━━━ DATA UNDER STUDY ━━━
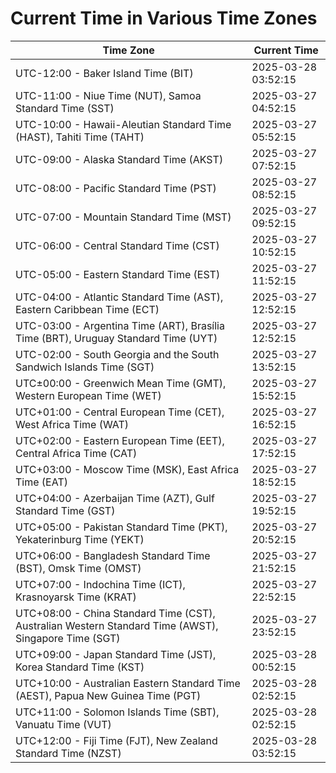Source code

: # Current Time in Various Time Zones

| Time Zone | Current Time |
|-----------|--------------|
| UTC-12:00 - Baker Island Time (BIT) | 2025-03-28 03:52:15 |
| UTC-11:00 - Niue Time (NUT), Samoa Standard Time (SST) | 2025-03-27 04:52:15 |
| UTC-10:00 - Hawaii-Aleutian Standard Time (HAST), Tahiti Time (TAHT) | 2025-03-27 05:52:15 |
| UTC-09:00 - Alaska Standard Time (AKST) | 2025-03-27 07:52:15 |
| UTC-08:00 - Pacific Standard Time (PST) | 2025-03-27 08:52:15 |
| UTC-07:00 - Mountain Standard Time (MST) | 2025-03-27 09:52:15 |
| UTC-06:00 - Central Standard Time (CST) | 2025-03-27 10:52:15 |
| UTC-05:00 - Eastern Standard Time (EST) | 2025-03-27 11:52:15 |
| UTC-04:00 - Atlantic Standard Time (AST), Eastern Caribbean Time (ECT) | 2025-03-27 12:52:15 |
| UTC-03:00 - Argentina Time (ART), Brasília Time (BRT), Uruguay Standard Time (UYT) | 2025-03-27 12:52:15 |
| UTC-02:00 - South Georgia and the South Sandwich Islands Time (SGT) | 2025-03-27 13:52:15 |
| UTC±00:00 - Greenwich Mean Time (GMT), Western European Time (WET) | 2025-03-27 15:52:15 |
| UTC+01:00 - Central European Time (CET), West Africa Time (WAT) | 2025-03-27 16:52:15 |
| UTC+02:00 - Eastern European Time (EET), Central Africa Time (CAT) | 2025-03-27 17:52:15 |
| UTC+03:00 - Moscow Time (MSK), East Africa Time (EAT) | 2025-03-27 18:52:15 |
| UTC+04:00 - Azerbaijan Time (AZT), Gulf Standard Time (GST) | 2025-03-27 19:52:15 |
| UTC+05:00 - Pakistan Standard Time (PKT), Yekaterinburg Time (YEKT) | 2025-03-27 20:52:15 |
| UTC+06:00 - Bangladesh Standard Time (BST), Omsk Time (OMST) | 2025-03-27 21:52:15 |
| UTC+07:00 - Indochina Time (ICT), Krasnoyarsk Time (KRAT) | 2025-03-27 22:52:15 |
| UTC+08:00 - China Standard Time (CST), Australian Western Standard Time (AWST), Singapore Time (SGT) | 2025-03-27 23:52:15 |
| UTC+09:00 - Japan Standard Time (JST), Korea Standard Time (KST) | 2025-03-28 00:52:15 |
| UTC+10:00 - Australian Eastern Standard Time (AEST), Papua New Guinea Time (PGT) | 2025-03-28 02:52:15 |
| UTC+11:00 - Solomon Islands Time (SBT), Vanuatu Time (VUT) | 2025-03-28 02:52:15 |
| UTC+12:00 - Fiji Time (FJT), New Zealand Standard Time (NZST) | 2025-03-28 03:52:15 |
━━━
GOAL OF THE EXERCISE
In the copy, leave out the pictures and restate the records exactly.

RESULT OF THIS TASK
Source code

: # Current Time in Various Time Zones

| Time Zone | Current Time |
|-----------|--------------|
| UTC-12:00 - Baker Island Time (BIT) | 2025-03-28 03:52:15 |
| UTC-11:00 - Niue Time (NUT), Samoa Standard Time (SST) | 2025-03-27 04:52:15 |
| UTC-10:00 - Hawaii-Aleutian Standard Time (HAST), Tahiti Time (TAHT) | 2025-03-27 05:52:15 |
| UTC-09:00 - Alaska Standard Time (AKST) | 2025-03-27 07:52:15 |
| UTC-08:00 - Pacific Standard Time (PST) | 2025-03-27 08:52:15 |
| UTC-07:00 - Mountain Standard Time (MST) | 2025-03-27 09:52:15 |
| UTC-06:00 - Central Standard Time (CST) | 2025-03-27 10:52:15 |
| UTC-05:00 - Eastern Standard Time (EST) | 2025-03-27 11:52:15 |
| UTC-04:00 - Atlantic Standard Time (AST), Eastern Caribbean Time (ECT) | 2025-03-27 12:52:15 |
| UTC-03:00 - Argentina Time (ART), Brasília Time (BRT), Uruguay Standard Time (UYT) | 2025-03-27 12:52:15 |
| UTC-02:00 - South Georgia and the South Sandwich Islands Time (SGT) | 2025-03-27 13:52:15 |
| UTC±00:00 - Greenwich Mean Time (GMT), Western European Time (WET) | 2025-03-27 15:52:15 |
| UTC+01:00 - Central European Time (CET), West Africa Time (WAT) | 2025-03-27 16:52:15 |
| UTC+02:00 - Eastern European Time (EET), Central Africa Time (CAT) | 2025-03-27 17:52:15 |
| UTC+03:00 - Moscow Time (MSK), East Africa Time (EAT) | 2025-03-27 18:52:15 |
| UTC+04:00 - Azerbaijan Time (AZT), Gulf Standard Time (GST) | 2025-03-27 19:52:15 |
| UTC+05:00 - Pakistan Standard Time (PKT), Yekaterinburg Time (YEKT) | 2025-03-27 20:52:15 |
| UTC+06:00 - Bangladesh Standard Time (BST), Omsk Time (OMST) | 2025-03-27 21:52:15 |
| UTC+07:00 - Indochina Time (ICT), Krasnoyarsk Time (KRAT) | 2025-03-27 22:52:15 |
| UTC+08:00 - China Standard Time (CST), Australian Western Standard Time (AWST), Singapore Time (SGT) | 2025-03-27 23:52:15 |
| UTC+09:00 - Japan Standard Time (JST), Korea Standard Time (KST) | 2025-03-28 00:52:15 |
| UTC+10:00 - Australian Eastern Standard Time (AEST), Papua New Guinea Time (PGT) | 2025-03-28 02:52:15 |
| UTC+11:00 - Solomon Islands Time (SBT), Vanuatu Time (VUT) | 2025-03-28 02:52:15 |
| UTC+12:00 - Fiji Time (FJT), New Zealand Standard Time (NZST) | 2025-03-28 03:52:15 |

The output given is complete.